__What you will do__
Among the entries that follow, find every line with the word "label" and copy it.

======== Stored data

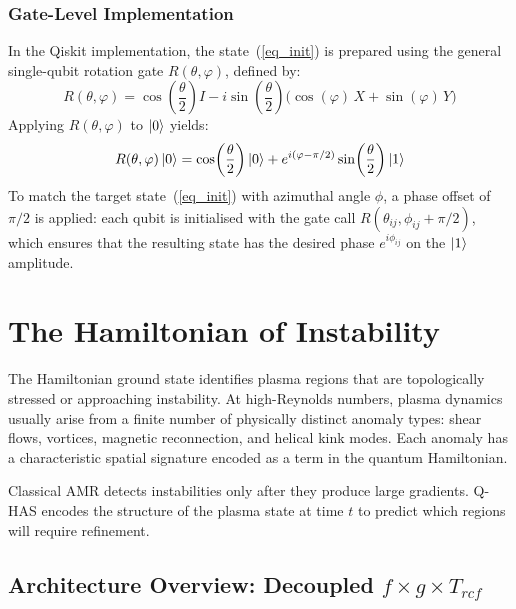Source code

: \documentclass[12pt, a4paper, oneside]{report}
\begin{document}
\subsection{Gate-Level Implementation}
\label{sec:gate-level}

In the Qiskit implementation, the state~(\ref{eq_init}) is prepared using the general single-qubit rotation gate $R(\theta, \varphi)$, defined by:
\begin{equation}
    R(\theta, \varphi) = \cos\!\left(\frac{\theta}{2}\right) I - i \sin\!\left(\frac{\theta}{2}\right) \bigl(\cos(\varphi)\, X + \sin(\varphi)\, Y\bigr)
\end{equation}
Applying $R(\theta, \varphi)$ to $\ket{0}$ yields:
\begin{equation}
    R(\theta, \varphi)\ket{0} = \cos\!\left(\frac{\theta}{2}\right)\ket{0} + e^{i(\varphi - \pi/2)} \sin\!\left(\frac{\theta}{2}\right)\ket{1}
\end{equation}
To match the target state~(\ref{eq_init}) with azimuthal angle $\phi$, a phase offset of $\pi/2$ is applied: each qubit is initialised with the gate call $R(\theta_{ij}, \phi_{ij} + \pi/2)$, which ensures that the resulting state has the desired phase $e^{i\phi_{ij}}$ on the $\ket{1}$ amplitude.


\chapter{The Hamiltonian of Instability}
\label{chap:hamiltonian}

The Hamiltonian ground state identifies plasma regions that are topologically stressed or approaching instability. At high-Reynolds numbers, plasma dynamics usually arise from a finite number of physically distinct anomaly types: shear flows, vortices, magnetic reconnection, and helical kink modes. Each anomaly has a characteristic spatial signature encoded as a term in the quantum Hamiltonian.

Classical AMR detects instabilities only after they produce large gradients. Q-HAS encodes the structure of the plasma state at time $t$ to predict which regions will require refinement.

\section{Architecture Overview: Decoupled $f \times g \times T_{rcf}$}
\label{sec:hamilt-architecture}
\end{document}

================

__Answer below__
\label{sec:gate-level}
\label{chap:hamiltonian}
\label{sec:hamilt-architecture}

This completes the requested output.